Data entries
┌──

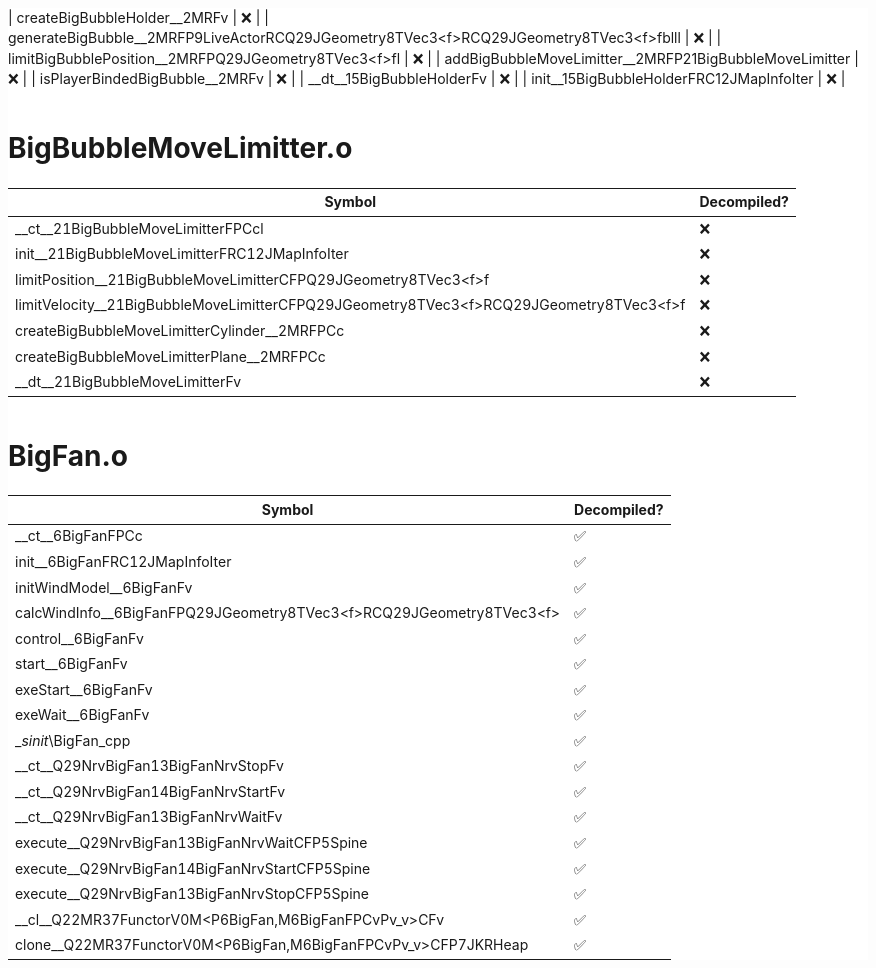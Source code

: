 | createBigBubbleHolder__2MRFv | :x: |
| generateBigBubble__2MRFP9LiveActorRCQ29JGeometry8TVec3&lt;f&gt;RCQ29JGeometry8TVec3&lt;f&gt;fblll | :x: |
| limitBigBubblePosition__2MRFPQ29JGeometry8TVec3&lt;f&gt;fl | :x: |
| addBigBubbleMoveLimitter__2MRFP21BigBubbleMoveLimitter | :x: |
| isPlayerBindedBigBubble__2MRFv | :x: |
| __dt__15BigBubbleHolderFv | :x: |
| init__15BigBubbleHolderFRC12JMapInfoIter | :x: |


# BigBubbleMoveLimitter.o
| Symbol | Decompiled? |
| ------------- | ------------- |
| __ct__21BigBubbleMoveLimitterFPCcl | :x: |
| init__21BigBubbleMoveLimitterFRC12JMapInfoIter | :x: |
| limitPosition__21BigBubbleMoveLimitterCFPQ29JGeometry8TVec3&lt;f&gt;f | :x: |
| limitVelocity__21BigBubbleMoveLimitterCFPQ29JGeometry8TVec3&lt;f&gt;RCQ29JGeometry8TVec3&lt;f&gt;f | :x: |
| createBigBubbleMoveLimitterCylinder__2MRFPCc | :x: |
| createBigBubbleMoveLimitterPlane__2MRFPCc | :x: |
| __dt__21BigBubbleMoveLimitterFv | :x: |


# BigFan.o
| Symbol | Decompiled? |
| ------------- | ------------- |
| __ct__6BigFanFPCc | :white_check_mark: |
| init__6BigFanFRC12JMapInfoIter | :white_check_mark: |
| initWindModel__6BigFanFv | :white_check_mark: |
| calcWindInfo__6BigFanFPQ29JGeometry8TVec3&lt;f&gt;RCQ29JGeometry8TVec3&lt;f&gt; | :white_check_mark: |
| control__6BigFanFv | :white_check_mark: |
| start__6BigFanFv | :white_check_mark: |
| exeStart__6BigFanFv | :white_check_mark: |
| exeWait__6BigFanFv | :white_check_mark: |
| __sinit_\BigFan_cpp | :white_check_mark: |
| __ct__Q29NrvBigFan13BigFanNrvStopFv | :white_check_mark: |
| __ct__Q29NrvBigFan14BigFanNrvStartFv | :white_check_mark: |
| __ct__Q29NrvBigFan13BigFanNrvWaitFv | :white_check_mark: |
| execute__Q29NrvBigFan13BigFanNrvWaitCFP5Spine | :white_check_mark: |
| execute__Q29NrvBigFan14BigFanNrvStartCFP5Spine | :white_check_mark: |
| execute__Q29NrvBigFan13BigFanNrvStopCFP5Spine | :white_check_mark: |
| __cl__Q22MR37FunctorV0M&lt;P6BigFan,M6BigFanFPCvPv_v&gt;CFv | :white_check_mark: |
| clone__Q22MR37FunctorV0M&lt;P6BigFan,M6BigFanFPCvPv_v&gt;CFP7JKRHeap | :white_check_mark: |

└──

## THE PROBLEM
Retyping should start at the first line of the data above and stop after the line with "isPlayerBindedBigBubble__2MRFv | :x: |", and no picture should be included.

## TASK OUTPUT
Source code

: | createBigBubbleHolder__2MRFv | :x: |
| generateBigBubble__2MRFP9LiveActorRCQ29JGeometry8TVec3&lt;f&gt;RCQ29JGeometry8TVec3&lt;f&gt;fblll | :x: |
| limitBigBubblePosition__2MRFPQ29JGeometry8TVec3&lt;f&gt;fl | :x: |
| addBigBubbleMoveLimitter__2MRFP21BigBubbleMoveLimitter | :x: |
| isPlayerBindedBigBubble__2MRFv | :x: |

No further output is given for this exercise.